What you need to do: First find the line with "pip install pyTelegramBotAPI" in the entries below, then set down exactly every line through the line with "- **CORS Policy**: The", that line included.

--- Provided records Enclosed Below ---

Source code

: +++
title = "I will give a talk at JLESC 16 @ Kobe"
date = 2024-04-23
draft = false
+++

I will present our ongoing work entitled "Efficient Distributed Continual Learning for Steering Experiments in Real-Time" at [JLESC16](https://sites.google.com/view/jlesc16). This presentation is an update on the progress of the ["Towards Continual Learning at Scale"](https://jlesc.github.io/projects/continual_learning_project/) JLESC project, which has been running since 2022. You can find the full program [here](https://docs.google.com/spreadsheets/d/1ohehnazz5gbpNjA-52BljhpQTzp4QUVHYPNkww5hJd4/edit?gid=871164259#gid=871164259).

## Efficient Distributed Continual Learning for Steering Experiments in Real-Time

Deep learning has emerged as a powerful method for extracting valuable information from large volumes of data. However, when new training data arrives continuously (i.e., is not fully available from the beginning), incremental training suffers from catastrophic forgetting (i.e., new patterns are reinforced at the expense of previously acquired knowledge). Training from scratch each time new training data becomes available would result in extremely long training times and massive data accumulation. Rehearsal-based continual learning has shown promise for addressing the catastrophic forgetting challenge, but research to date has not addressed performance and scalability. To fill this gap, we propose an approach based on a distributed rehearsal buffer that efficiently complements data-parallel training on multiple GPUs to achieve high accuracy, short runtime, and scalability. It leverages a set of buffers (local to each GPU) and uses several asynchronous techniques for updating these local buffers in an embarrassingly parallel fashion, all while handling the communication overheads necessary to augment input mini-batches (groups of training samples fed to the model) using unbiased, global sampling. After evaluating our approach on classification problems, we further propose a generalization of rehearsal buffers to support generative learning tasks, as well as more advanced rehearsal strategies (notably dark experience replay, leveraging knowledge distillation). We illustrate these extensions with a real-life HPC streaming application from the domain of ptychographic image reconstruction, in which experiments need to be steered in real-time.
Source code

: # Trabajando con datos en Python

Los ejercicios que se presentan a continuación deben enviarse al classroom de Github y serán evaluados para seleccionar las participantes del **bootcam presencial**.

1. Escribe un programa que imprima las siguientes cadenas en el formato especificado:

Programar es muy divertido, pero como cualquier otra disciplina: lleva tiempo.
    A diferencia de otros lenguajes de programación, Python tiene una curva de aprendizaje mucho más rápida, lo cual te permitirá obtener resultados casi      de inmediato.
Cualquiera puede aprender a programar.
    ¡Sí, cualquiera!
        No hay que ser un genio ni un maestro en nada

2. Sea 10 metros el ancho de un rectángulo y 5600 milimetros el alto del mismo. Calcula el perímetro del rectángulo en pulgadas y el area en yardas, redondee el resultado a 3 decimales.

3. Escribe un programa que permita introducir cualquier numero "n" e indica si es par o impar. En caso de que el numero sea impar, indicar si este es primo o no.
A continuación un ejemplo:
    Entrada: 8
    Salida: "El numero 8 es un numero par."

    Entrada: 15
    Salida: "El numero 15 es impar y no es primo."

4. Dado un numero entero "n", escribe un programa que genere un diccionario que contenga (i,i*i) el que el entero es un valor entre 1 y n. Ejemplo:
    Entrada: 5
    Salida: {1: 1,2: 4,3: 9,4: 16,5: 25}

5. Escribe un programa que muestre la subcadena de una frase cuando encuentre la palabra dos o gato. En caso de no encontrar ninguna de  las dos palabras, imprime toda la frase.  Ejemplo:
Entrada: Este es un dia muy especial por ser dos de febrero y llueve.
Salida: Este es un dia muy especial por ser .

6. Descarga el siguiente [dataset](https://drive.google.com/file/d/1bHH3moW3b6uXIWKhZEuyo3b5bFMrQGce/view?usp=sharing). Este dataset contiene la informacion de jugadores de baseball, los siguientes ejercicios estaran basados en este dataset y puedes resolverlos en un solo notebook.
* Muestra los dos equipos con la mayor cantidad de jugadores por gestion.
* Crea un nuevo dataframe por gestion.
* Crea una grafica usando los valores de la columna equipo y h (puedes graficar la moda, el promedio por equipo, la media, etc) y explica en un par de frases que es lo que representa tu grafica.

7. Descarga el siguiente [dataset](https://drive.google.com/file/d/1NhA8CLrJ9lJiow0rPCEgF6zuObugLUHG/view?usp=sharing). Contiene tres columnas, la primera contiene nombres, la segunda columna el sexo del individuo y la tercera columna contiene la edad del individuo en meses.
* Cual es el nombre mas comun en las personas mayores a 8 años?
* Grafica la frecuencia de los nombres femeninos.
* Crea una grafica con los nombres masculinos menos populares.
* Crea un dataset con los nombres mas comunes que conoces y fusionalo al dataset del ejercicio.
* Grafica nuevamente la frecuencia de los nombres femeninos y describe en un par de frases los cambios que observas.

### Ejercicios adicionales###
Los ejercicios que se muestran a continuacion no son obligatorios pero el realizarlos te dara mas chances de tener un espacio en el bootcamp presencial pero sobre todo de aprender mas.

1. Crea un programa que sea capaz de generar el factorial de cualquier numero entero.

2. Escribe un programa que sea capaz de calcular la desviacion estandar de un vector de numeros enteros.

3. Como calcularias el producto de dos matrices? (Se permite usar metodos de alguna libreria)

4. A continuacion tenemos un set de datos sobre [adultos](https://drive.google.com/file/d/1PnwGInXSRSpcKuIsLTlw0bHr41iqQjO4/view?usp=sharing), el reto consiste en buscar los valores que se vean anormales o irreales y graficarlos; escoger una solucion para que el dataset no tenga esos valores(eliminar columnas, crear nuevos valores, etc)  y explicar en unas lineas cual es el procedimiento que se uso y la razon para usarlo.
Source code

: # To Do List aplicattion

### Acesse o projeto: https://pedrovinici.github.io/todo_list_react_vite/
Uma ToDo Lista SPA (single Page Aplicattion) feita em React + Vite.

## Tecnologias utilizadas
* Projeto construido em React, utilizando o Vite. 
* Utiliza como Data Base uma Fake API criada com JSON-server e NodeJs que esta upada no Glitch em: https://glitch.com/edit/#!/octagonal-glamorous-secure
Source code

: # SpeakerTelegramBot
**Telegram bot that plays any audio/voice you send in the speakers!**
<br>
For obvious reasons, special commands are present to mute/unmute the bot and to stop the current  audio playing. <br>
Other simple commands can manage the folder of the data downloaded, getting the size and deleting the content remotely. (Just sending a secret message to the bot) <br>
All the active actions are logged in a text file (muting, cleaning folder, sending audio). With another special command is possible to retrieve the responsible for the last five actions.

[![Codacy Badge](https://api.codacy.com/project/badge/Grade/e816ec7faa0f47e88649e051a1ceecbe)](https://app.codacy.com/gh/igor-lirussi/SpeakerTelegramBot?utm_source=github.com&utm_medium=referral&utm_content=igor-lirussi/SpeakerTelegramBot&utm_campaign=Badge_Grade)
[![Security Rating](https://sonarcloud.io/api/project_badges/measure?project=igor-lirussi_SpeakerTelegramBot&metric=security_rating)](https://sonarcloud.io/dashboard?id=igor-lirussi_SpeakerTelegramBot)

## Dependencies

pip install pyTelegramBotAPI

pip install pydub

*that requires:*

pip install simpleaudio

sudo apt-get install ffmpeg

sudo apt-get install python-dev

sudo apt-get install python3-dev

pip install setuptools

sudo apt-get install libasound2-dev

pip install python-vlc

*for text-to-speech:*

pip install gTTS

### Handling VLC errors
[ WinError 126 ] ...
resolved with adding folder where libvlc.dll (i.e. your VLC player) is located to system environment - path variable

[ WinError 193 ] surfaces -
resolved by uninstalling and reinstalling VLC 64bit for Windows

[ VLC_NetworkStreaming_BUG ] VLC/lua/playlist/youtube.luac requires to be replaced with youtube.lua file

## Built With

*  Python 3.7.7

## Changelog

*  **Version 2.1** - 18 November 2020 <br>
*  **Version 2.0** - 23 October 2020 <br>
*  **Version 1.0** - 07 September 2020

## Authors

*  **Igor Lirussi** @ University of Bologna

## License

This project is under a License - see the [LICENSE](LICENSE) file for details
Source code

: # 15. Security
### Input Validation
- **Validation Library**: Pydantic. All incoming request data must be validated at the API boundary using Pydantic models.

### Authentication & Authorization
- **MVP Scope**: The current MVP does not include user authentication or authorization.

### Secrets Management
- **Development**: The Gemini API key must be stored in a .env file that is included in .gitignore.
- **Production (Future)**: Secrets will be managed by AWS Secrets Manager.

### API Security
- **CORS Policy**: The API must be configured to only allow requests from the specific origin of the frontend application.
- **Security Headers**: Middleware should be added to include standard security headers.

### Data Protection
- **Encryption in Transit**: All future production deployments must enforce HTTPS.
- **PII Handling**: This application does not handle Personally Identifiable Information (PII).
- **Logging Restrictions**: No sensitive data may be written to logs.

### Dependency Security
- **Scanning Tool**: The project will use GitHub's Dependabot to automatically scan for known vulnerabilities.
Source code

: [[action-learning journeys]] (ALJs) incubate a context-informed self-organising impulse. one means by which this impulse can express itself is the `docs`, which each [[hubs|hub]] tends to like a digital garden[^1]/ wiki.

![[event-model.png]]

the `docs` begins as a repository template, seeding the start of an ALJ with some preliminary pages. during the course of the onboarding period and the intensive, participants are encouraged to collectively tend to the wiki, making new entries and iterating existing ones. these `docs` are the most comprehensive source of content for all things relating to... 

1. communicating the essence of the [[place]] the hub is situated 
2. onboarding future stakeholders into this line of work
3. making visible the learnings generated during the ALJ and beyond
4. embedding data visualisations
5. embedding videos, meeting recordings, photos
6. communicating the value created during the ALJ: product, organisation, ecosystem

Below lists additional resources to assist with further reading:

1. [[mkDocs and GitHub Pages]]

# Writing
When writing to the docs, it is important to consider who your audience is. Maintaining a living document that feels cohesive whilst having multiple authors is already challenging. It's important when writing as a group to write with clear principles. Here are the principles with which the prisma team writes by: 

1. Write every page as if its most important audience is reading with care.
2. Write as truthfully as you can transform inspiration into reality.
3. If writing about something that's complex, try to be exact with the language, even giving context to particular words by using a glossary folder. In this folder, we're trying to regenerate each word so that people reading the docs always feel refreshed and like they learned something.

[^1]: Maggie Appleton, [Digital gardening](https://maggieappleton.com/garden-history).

--- End of Enclosed Provided records ---

Reply:
pip install pyTelegramBotAPI

pip install pydub

*that requires:*

pip install simpleaudio

sudo apt-get install ffmpeg

sudo apt-get install python-dev

sudo apt-get install python3-dev

pip install setuptools

sudo apt-get install libasound2-dev

pip install python-vlc

*for text-to-speech:*

pip install gTTS

### Handling VLC errors
[ WinError 126 ] ...
resolved with adding folder where libvlc.dll (i.e. your VLC player) is located to system environment - path variable

[ WinError 193 ] surfaces -
resolved by uninstalling and reinstalling VLC 64bit for Windows

[ VLC_NetworkStreaming_BUG ] VLC/lua/playlist/youtube.luac requires to be replaced with youtube.lua file

## Built With

*  Python 3.7.7

## Changelog

*  **Version 2.1** - 18 November 2020 <br>
*  **Version 2.0** - 23 October 2020 <br>
*  **Version 1.0** - 07 September 2020

## Authors

*  **Igor Lirussi** @ University of Bologna

## License

This project is under a License - see the [LICENSE](LICENSE) file for details
Source code

: # 15. Security
### Input Validation
- **Validation Library**: Pydantic. All incoming request data must be validated at the API boundary using Pydantic models.

### Authentication & Authorization
- **MVP Scope**: The current MVP does not include user authentication or authorization.

### Secrets Management
- **Development**: The Gemini API key must be stored in a .env file that is included in .gitignore.
- **Production (Future)**: Secrets will be managed by AWS Secrets Manager.

### API Security
- **CORS Policy**: The API must be configured to only allow requests from the specific origin of the frontend application.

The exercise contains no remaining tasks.